[Source texts of formatted documents]

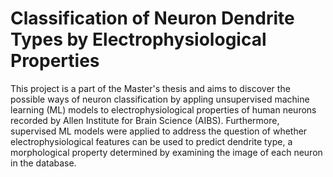 # Classification of Neuron Dendrite Types by Electrophysiological Properties
This project is a part of the Master's thesis and aims to discover the possible ways of neuron classification by appling unsupervised machine learning (ML) models to electrophysiological properties of human neurons recorded by Allen Institute for Brain Science (AIBS). Furthermore, supervised ML models were applied to address the question of whether electrophysiological features can be used to predict dendrite type, a morphological property determined by examining the image of each neuron in the database.
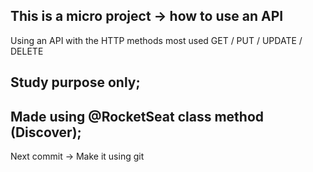 ## This is a micro project -> how to use an API

Using an API with the HTTP methods most used
GET / PUT / UPDATE / DELETE



## Study purpose only;
## Made using @RocketSeat class method (Discover);

Next commit -> Make it using git
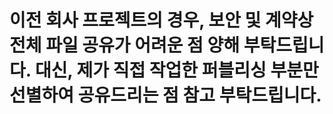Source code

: # 이전 회사 프로젝트의 경우, 보안 및 계약상 전체 파일 공유가 어려운 점 양해 부탁드립니다. 대신, 제가 직접 작업한 퍼블리싱 부분만 선별하여 공유드리는 점 참고 부탁드립니다.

Task statement
Full copy, no pictures: write out each line of the data exactly as it stands.

Reply
 # Classification of Neuron Dendrite Types by Electrophysiological Properties
This project is a part of the Master's thesis and aims to discover the possible ways of neuron classification by appling unsupervised machine learning (ML) models to electrophysiological properties of human neurons recorded by Allen Institute for Brain Science (AIBS). Furthermore, supervised ML models were applied to address the question of whether electrophysiological features can be used to predict dendrite type, a morphological property determined by examining the image of each neuron in the database.
 ## This is a micro project -> how to use an API

Using an API with the HTTP methods most used
GET / PUT / UPDATE / DELETE



## Study purpose only;
## Made using @RocketSeat class method (Discover);

Next commit -> Make it using git
Source code

: # 이전 회사 프로젝트의 경우, 보안 및 계약상 전체 파일 공유가 어려운 점 양해 부탁드립니다. 대신, 제가 직접 작업한 퍼블리싱 부분만 선별하여 공유드리는 점 참고 부탁드립니다.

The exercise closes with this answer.